Isto o autor da obra A Vocação dos Gentios exprime desta forma: os que fazem uso do juízo da razão são livres para apartar-se da graça, de sorte a ser mérito o não haver-se apartado; e de sorte que, o que não se pode fazer, senão mediante a assistência do Espírito, se credita aos merecimentos daqueles de cuja vontade isto não pôde ser feito.

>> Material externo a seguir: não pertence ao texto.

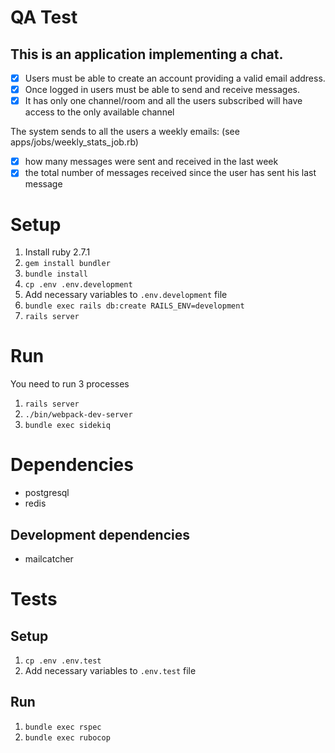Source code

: # QA Test

## This is an application implementing a chat.

- [x] Users must be able to create an account providing a valid email address.
- [x] Once logged in users must be able to send and receive messages.
- [x] It has only one channel/room and all the users subscribed will have access to the only available channel

The system sends to all the users a weekly emails: (see apps/jobs/weekly_stats_job.rb)
- [x] how many messages were sent and received in the last week
- [x] the total number of messages received since the user has sent his last message

# Setup

1. Install ruby 2.7.1
2. `gem install bundler`
3. `bundle install`
4. `cp .env .env.development`
5. Add necessary variables to `.env.development` file
6. `bundle exec rails db:create RAILS_ENV=development`
7. `rails server`

# Run

You need to run 3 processes
1. `rails server`
2. `./bin/webpack-dev-server`
3. `bundle exec sidekiq`

# Dependencies

- postgresql
- redis

## Development dependencies
- mailcatcher

# Tests

## Setup

1. `cp .env .env.test`
2. Add necessary variables to `.env.test` file

## Run

1. `bundle exec rspec`
2. `bundle exec rubocop`
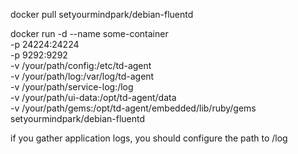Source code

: docker pull setyourmindpark/debian-fluentd  

docker run -d --name some-container \
-p 24224:24224 \
-p 9292:9292 \
-v /your/path/config:/etc/td-agent \
-v /your/path/log:/var/log/td-agent \
-v /your/path/service-log:/log \
-v /your/path/ui-data:/opt/td-agent/data \
-v /your/path/gems:/opt/td-agent/embedded/lib/ruby/gems \
setyourmindpark/debian-fluentd  

if you gather application logs, you should configure the path to /log  
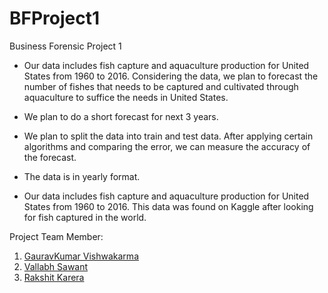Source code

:# BFProject1
Business Forensic Project 1

- Our data includes fish capture and aquaculture production for United States from 1960 to 2016. Considering the data, we plan to forecast the number of fishes that needs to be captured and cultivated through aquaculture to suffice the needs in United States.

- We plan to do a short forecast for next 3 years.

- We plan to split the data into train and test data. After applying certain algorithms and comparing the error, we can measure the accuracy of the forecast.

- The data is in yearly format.

- Our data includes fish capture and aquaculture production for United States from 1960 to 2016. This data was found on Kaggle after looking for fish captured in the world.

Project Team Member:
1. [GauravKumar Vishwakarma](https://github.com/Gaurav-Vish)
2. [Vallabh Sawant](https://github.com/VallabhSawant)
3. [Rakshit Karera](https://github.com/Rakshit-Karkera)
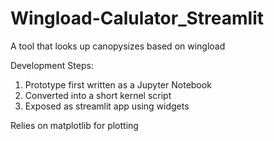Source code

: # Wingload-Calulator_Streamlit
A tool that looks up canopysizes based on wingload

Development Steps:
1. Prototype first written as a Jupyter Notebook
2. Converted into a short kernel script
3. Exposed as streamlit app using widgets 

Relies on matplotlib for plotting
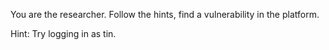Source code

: You are the researcher. Follow the hints, find a vulnerability in the platform.

Hint: Try logging in as tin.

Pareceu-me bem abordar, de passagem, estes dois pontos, para que o leitor já veja quanto discordo dos escolásticos mais sóbrios. Ora, dos sofistas mais recentes difiro em extensão ainda maior, a saber, quanto estão distanciado da antigüidade. Como quer que seja, desta divisão, contudo, compreendemos em que medida eles têm conferido o livre-arbítrio ao homem. Pois Lombardo sentencia, afinal, que temos o livre-arbítrio não que, em relação ao bem e ao mal, estejamos capacitados para ou fazer ou pensar de modo igual, mas apenas que somos liberados de compulsão, liberdade que, segundo ele, não é impedida, ainda que sejamos depravados, e servos do pecado, e nada possamos senão pecar.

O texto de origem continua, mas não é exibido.